Eran hombres y mujeres con corazón y guitarra, que afinaban sus letras para llegar al pueblo esquivando el «intelecto» del tirano de turno. Los más osados cantaban con el estilo simple y contagioso del decreto: Si se calla el cantor, calla la vida. Otros hacían señas por las ventanas, a modo de coplas-axioma que retumbaban en el tarareo de sus protagonistas: Las entrañas de la tierra / va el minero a revolver. / Saca tesoros ajenos y muere de hambre después. Luego, surgieron poetas de tierno vozarrón, que mostraban temerariamente el pecho, con letras que no pierden actualidad: ahora que el petróleo es nuestro / no hablo de carne mechada / porque así le queda al pueblo / en la manifestación.

Eventualmente, la canción social tocó los bordes de la sofisticación, y se mudó a una nueva forma de trovar, elaborando letras de amplio espectro que solían, en su ambivalencia, confundir al menos incauto: Ojalá que las hojas no te toquen el cuerpo cuando caigan / para que no las puedas convertir en cristal./ Ojalá que la lluvia deje de ser milagro que baja por tu cuerpo. / Ojalá que la luna pueda salir sin ti. /Ojalá que la tierra no te bese los pasos.
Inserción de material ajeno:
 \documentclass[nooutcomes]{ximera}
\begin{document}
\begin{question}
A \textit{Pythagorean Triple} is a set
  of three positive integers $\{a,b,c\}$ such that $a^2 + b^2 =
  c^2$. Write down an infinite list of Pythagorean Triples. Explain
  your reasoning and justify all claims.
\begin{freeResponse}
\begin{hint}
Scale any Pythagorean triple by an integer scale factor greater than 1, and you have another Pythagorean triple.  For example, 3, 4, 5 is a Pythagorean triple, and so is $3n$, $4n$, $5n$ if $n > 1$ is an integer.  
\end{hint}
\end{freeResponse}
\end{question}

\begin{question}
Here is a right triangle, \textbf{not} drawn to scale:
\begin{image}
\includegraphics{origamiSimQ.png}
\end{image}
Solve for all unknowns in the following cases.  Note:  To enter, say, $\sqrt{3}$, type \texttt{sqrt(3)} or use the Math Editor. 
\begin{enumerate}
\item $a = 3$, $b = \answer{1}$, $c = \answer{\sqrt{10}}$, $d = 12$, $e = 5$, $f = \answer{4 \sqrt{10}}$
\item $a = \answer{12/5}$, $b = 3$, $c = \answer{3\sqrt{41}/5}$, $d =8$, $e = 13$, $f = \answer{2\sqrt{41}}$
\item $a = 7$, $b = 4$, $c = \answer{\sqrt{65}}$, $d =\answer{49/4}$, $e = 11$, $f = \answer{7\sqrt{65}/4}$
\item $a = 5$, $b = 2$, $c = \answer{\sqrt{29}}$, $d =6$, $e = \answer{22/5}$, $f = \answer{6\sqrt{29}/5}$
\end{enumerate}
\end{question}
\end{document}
Poesía tan hermosa como ésta, bien podía dirigirse a un oscuro imperio de algún punto cardinal, o a aquella chica despiadada y presumida, protagonista de tu primer desengaño de juventud.

Los tiempos han cambiado y cosas como la reforma agraria y el hambre no han dejado de ser lo que eran: Sinónimos de promesa falsa. Así, bien que las revoluciones «triunfen» o «fracasen» pierden en consecuencia su capacidad de autocrítica. En el primer caso, por complicidad, y en el segundo por descrédito. La canción protesta, debería asemejarse más a un vigía experto, que levante la voz ante las injusticias. Hay muchas más vergüenzas patrias hoy en día, en toda Iberoamérica, a las cuales dedicarles una canción. De hecho, yo la llamaría canción demanda, para estar a tono con los tiempos. A ver quién se moja.